I had crayfish on Bastille Day at Chez Panisse. They were garlicky little guys but nothing special. Not a match for the $100 Au Bon Climat pinot noir we accidentally ordered. Epicurious has several recipes for crawfish. There's crawfish etouffee and fried crawfish remoulade.

Crayfish legs, being quite small, are not considered much of a delicacy. For people.

But just imagine the temptation of soft-shelled crawfish legs. To another crawfish.

Clem returned home today to find that Evelyn's crayfish, Neon, had eaten all the claws and legs off her vulnerable little Coral just after he shed his shell. He was lying on his side, a multiple amputee, twitching one eye.

Clem sobbed and sobbed, "He was just a baby."

Food and death are all bound up.

My sister Kelly and I, at 7 and 5, were put off veal for years when, as we were happily licking our mint chip ice cream and looking at the cows in the dairy barn, a farmer dragged a calf into the barn by its legs and said he was going to kill it for veal.

A couple weeks ago Ev and a friend and I went to the East Bay Vivarium to look at the lizards and snakes. It was feeding time.

There were fuzzy yellow chicks quivering in some cages. In another was a freshly killed guinea pig. While I was watching the snake maneuver the guinea pig to its mouth an employee brought out a bunny and dumped it unceremoniously on a small table near the cage as if it were a sack of potatoes. But it was a bag of potatoes with legs and it tried to escape and fell off the table. The guy grabbed it roughly and threw it in the snake cage.

I didn't want to watch, but the kids stayed for the squeeze. After ten minutes or so I passed by and caught a glimpse of legs flailing. I admit to gasping in surprise.

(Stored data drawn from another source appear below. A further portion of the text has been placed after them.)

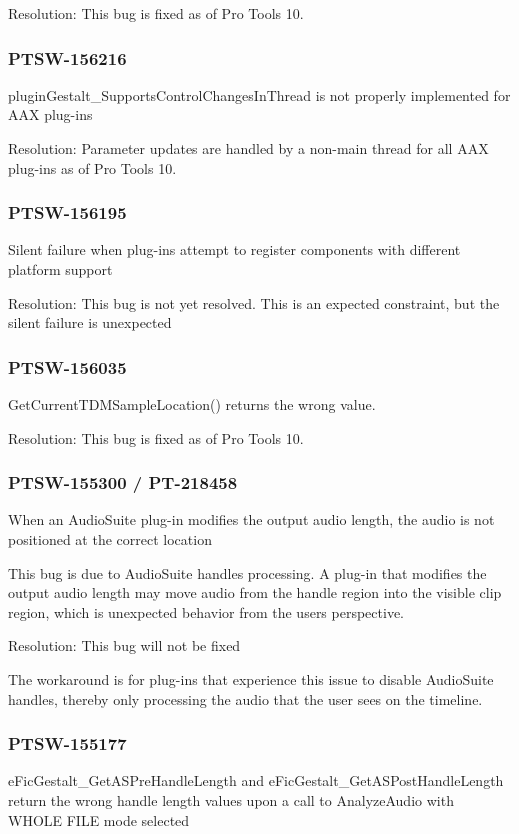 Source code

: Resolution\+: This bug is fixed as of Pro Tools 10.\hypertarget{a00846_PTSW-156216}{}\subsubsection{P\+T\+S\+W-\/156216}\label{a00846_PTSW-156216}
{\ttfamily plugin\+Gestalt\+\_\+\+Supports\+Control\+Changes\+In\+Thread} is not properly implemented for A\+AX plug-\/ins

Resolution\+: Parameter updates are handled by a non-\/main thread for all A\+AX plug-\/ins as of Pro Tools 10.\hypertarget{a00846_PTSW-156195}{}\subsubsection{P\+T\+S\+W-\/156195}\label{a00846_PTSW-156195}
Silent failure when plug-\/ins attempt to register components with different platform support

Resolution\+: This bug is not yet resolved. This is an expected constraint, but the silent failure is unexpected\hypertarget{a00846_PTSW-156035}{}\subsubsection{P\+T\+S\+W-\/156035}\label{a00846_PTSW-156035}
{\ttfamily Get\+Current\+T\+D\+M\+Sample\+Location()} returns the wrong value.

Resolution\+: This bug is fixed as of Pro Tools 10.\hypertarget{a00846_PTSW-155300}{}\subsubsection{P\+T\+S\+W-\/155300 / P\+T-\/218458}\label{a00846_PTSW-155300}
When an Audio\+Suite plug-\/in modifies the output audio length, the audio is not positioned at the correct location

This bug is due to Audio\+Suite handles processing. A plug-\/in that modifies the output audio length may move audio from the handle region into the visible clip region, which is unexpected behavior from the user\textquotesingle{}s perspective.

Resolution\+: This bug will not be fixed

The workaround is for plug-\/ins that experience this issue to disable Audio\+Suite handles, thereby only processing the audio that the user sees on the timeline.\hypertarget{a00846_PTSW-155177}{}\subsubsection{P\+T\+S\+W-\/155177}\label{a00846_PTSW-155177}
{\ttfamily e\+Fic\+Gestalt\+\_\+\+Get\+A\+S\+Pre\+Handle\+Length} and {\ttfamily e\+Fic\+Gestalt\+\_\+\+Get\+A\+S\+Post\+Handle\+Length} return the wrong handle length values upon a call to {\ttfamily Analyze\+Audio} with \textquotesingle{}W\+H\+O\+LE F\+I\+LE\textquotesingle{} mode selected

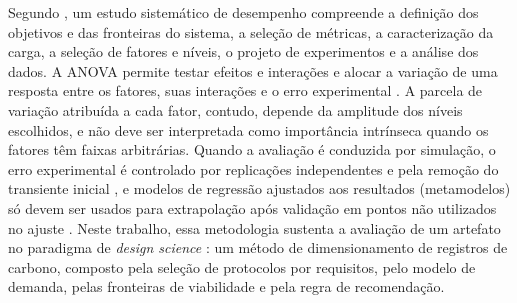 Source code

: Segundo \citet{Jain1991}, um estudo sistemático de desempenho compreende a definição dos objetivos e das fronteiras do sistema, a seleção de métricas, a caracterização da carga, a seleção de fatores e níveis, o projeto de experimentos e a análise dos dados. A ANOVA permite testar efeitos e interações e alocar a variação de uma resposta entre os fatores, suas interações e o erro experimental \citep{Jain1991,Montgomery2017}. A parcela de variação atribuída a cada fator, contudo, depende da amplitude dos níveis escolhidos, e não deve ser interpretada como importância intrínseca quando os fatores têm faixas arbitrárias. Quando a avaliação é conduzida por simulação, o erro experimental é controlado por replicações independentes e pela remoção do transiente inicial \citep{Law2015}, e modelos de regressão ajustados aos resultados (metamodelos) só devem ser usados para extrapolação após validação em pontos não utilizados no ajuste \citep{Kleijnen2015}. Neste trabalho, essa metodologia sustenta a avaliação de um artefato no paradigma de \textit{design science} \citep{Hevner2004}: um método de dimensionamento de registros de carbono, composto pela seleção de protocolos por requisitos, pelo modelo de demanda, pelas fronteiras de viabilidade e pela regra de recomendação.
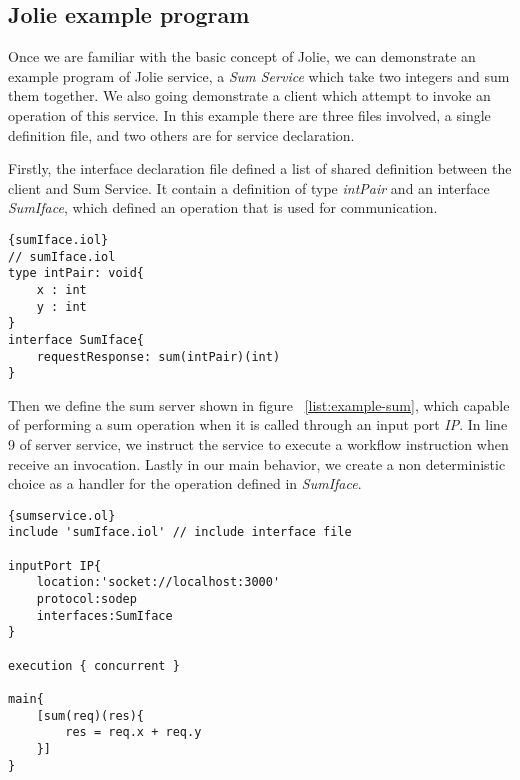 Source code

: \subsection{Jolie example program}

Once we are familiar with the basic concept of Jolie, we can demonstrate an example program of Jolie service, a \textit{Sum Service} which take two integers and sum them together. We also going demonstrate a client which attempt to invoke an operation of this service. In this example there are three files involved, a single definition file, and two others are for service declaration.

Firstly, the interface declaration file defined a list of shared definition between the client and Sum Service. It contain a definition of type \textit{intPair} and an interface \textit{SumIface}, which defined an operation that is used for communication.

\begin{listing}[ht]
    \lstset{language=Jolie,
        style=codeStyle
    }
    \begin{lstlisting}[frame=tlrb,caption={Sum service interface}, basicstyle=\footnotesize, label={list:example-iol}]{sumIface.iol}
// sumIface.iol
type intPair: void{
    x : int
    y : int
}
interface SumIface{
    requestResponse: sum(intPair)(int)
}
\end{lstlisting}
\end{listing}

Then we define the sum server shown in figure ~\ref{list:example-sum}, which capable of performing a sum operation when it is called through an input port \textit{IP}. In line 9 of server service, we instruct the service to execute a workflow instruction when receive an invocation. Lastly in our main behavior, we create a non deterministic choice as a handler for the operation defined in \textit{SumIface}.

\begin{listing}[ht]
    \lstset{language=Jolie,
        style=codeStyle,
        numbers=left,
        firstnumber=1
    }
    \begin{lstlisting}[frame=tlrb,basicstyle=\footnotesize, caption= {Sum service}, label={list:example-sum} ]{sumservice.ol}
include 'sumIface.iol' // include interface file

inputPort IP{
    location:'socket://localhost:3000'
    protocol:sodep 
    interfaces:SumIface
}

execution { concurrent }

main{
    [sum(req)(res){
        res = req.x + req.y
    }]
}
\end{lstlisting}
\end{listing}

"Oh, it'll do that for 15 minutes," the employee said.

When we left I was shocked at how I enjoyed the sunshine and the breeze, the people laughing. I felt I'd been liberated from a dungeon, though I hadn't felt that way inside. When I see or hear about employees dragging calves by their chained legs or slamming down bunnies or breaking chicken wings when shoving them into crates I think they must hate what they are doing and this is the way they have found to cope with it.

I've read stories about Native American or African hunters who thank the animal for its gift. I am thinking about the sacred and the profane. Or some such dichotomy. I don't think I've got hold of quite the right one, but I'll go with it anyway. Killing pushes us (some of us, those of us who didn't grow up on farms, say) one way or the other. Is killing a sacred act or a profane one? If I had to kill something would I feel forced to profane indifference and even cruelty? If I could keep myself from feeling silly would I be kinder and gentler and happier if I thanked the animal for its "gift".

My friend Stefani is slaughtering her own chickens. It is not yet an everyday thing. The last rooster she killed took forever to die. You can see a picture and read her blog here on it here (scroll down to Oct. 1).

I am never going to be a vegetarian and have always kept myself protectively distant from slaughterhouses and books like Fast Food Nation.

And I've always felt sorry for animals that had to eat their meat raw. Poor things that can't cook. But my recent forays into raw meat have proved that the raw flesh of fish, scallops, cows and goats is quite palatable.